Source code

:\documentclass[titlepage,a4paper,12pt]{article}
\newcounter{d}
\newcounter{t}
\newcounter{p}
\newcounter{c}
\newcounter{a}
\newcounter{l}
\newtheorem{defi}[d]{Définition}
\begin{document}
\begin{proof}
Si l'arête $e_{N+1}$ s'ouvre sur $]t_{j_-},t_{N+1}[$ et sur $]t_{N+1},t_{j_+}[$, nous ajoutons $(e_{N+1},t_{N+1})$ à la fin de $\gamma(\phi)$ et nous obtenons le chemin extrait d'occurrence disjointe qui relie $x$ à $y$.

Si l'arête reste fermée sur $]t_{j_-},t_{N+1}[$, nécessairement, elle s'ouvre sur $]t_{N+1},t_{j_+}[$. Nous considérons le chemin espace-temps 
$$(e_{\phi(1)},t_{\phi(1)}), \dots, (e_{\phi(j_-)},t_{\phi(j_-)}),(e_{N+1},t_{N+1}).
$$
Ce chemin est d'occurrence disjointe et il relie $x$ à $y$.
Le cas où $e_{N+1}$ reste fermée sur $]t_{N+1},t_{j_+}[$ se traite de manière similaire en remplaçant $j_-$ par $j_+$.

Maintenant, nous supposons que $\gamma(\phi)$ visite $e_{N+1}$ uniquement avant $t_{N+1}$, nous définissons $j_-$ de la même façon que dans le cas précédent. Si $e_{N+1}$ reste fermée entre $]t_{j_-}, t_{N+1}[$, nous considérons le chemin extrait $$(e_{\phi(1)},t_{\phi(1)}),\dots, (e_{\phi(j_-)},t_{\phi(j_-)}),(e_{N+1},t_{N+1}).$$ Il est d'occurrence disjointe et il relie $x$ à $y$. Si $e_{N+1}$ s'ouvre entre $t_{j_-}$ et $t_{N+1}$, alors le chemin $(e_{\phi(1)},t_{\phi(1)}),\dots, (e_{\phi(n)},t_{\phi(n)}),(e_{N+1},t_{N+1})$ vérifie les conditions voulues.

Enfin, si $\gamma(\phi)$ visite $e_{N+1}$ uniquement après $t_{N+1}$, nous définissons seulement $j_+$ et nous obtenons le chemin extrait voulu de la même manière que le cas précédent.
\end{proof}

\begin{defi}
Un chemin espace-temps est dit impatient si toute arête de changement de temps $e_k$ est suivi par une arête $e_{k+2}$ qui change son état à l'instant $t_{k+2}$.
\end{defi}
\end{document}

· · · · · · ·

| PROBLEM REQUIREMENTS |
Your answer must consist only of the lines from the start of the records above through the line with "qui relie $x$ à $y$.", each retyped exactly.

| EXERCISE ANSWER |
Source code

:\documentclass[titlepage,a4paper,12pt]{article}
\newcounter{d}
\newcounter{t}
\newcounter{p}
\newcounter{c}
\newcounter{a}
\newcounter{l}
\newtheorem{defi}[d]{Définition}
\begin{document}
\begin{proof}
Si l'arête $e_{N+1}$ s'ouvre sur $]t_{j_-},t_{N+1}[$ et sur $]t_{N+1},t_{j_+}[$, nous ajoutons $(e_{N+1},t_{N+1})$ à la fin de $\gamma(\phi)$ et nous obtenons le chemin extrait d'occurrence disjointe qui relie $x$ à $y$.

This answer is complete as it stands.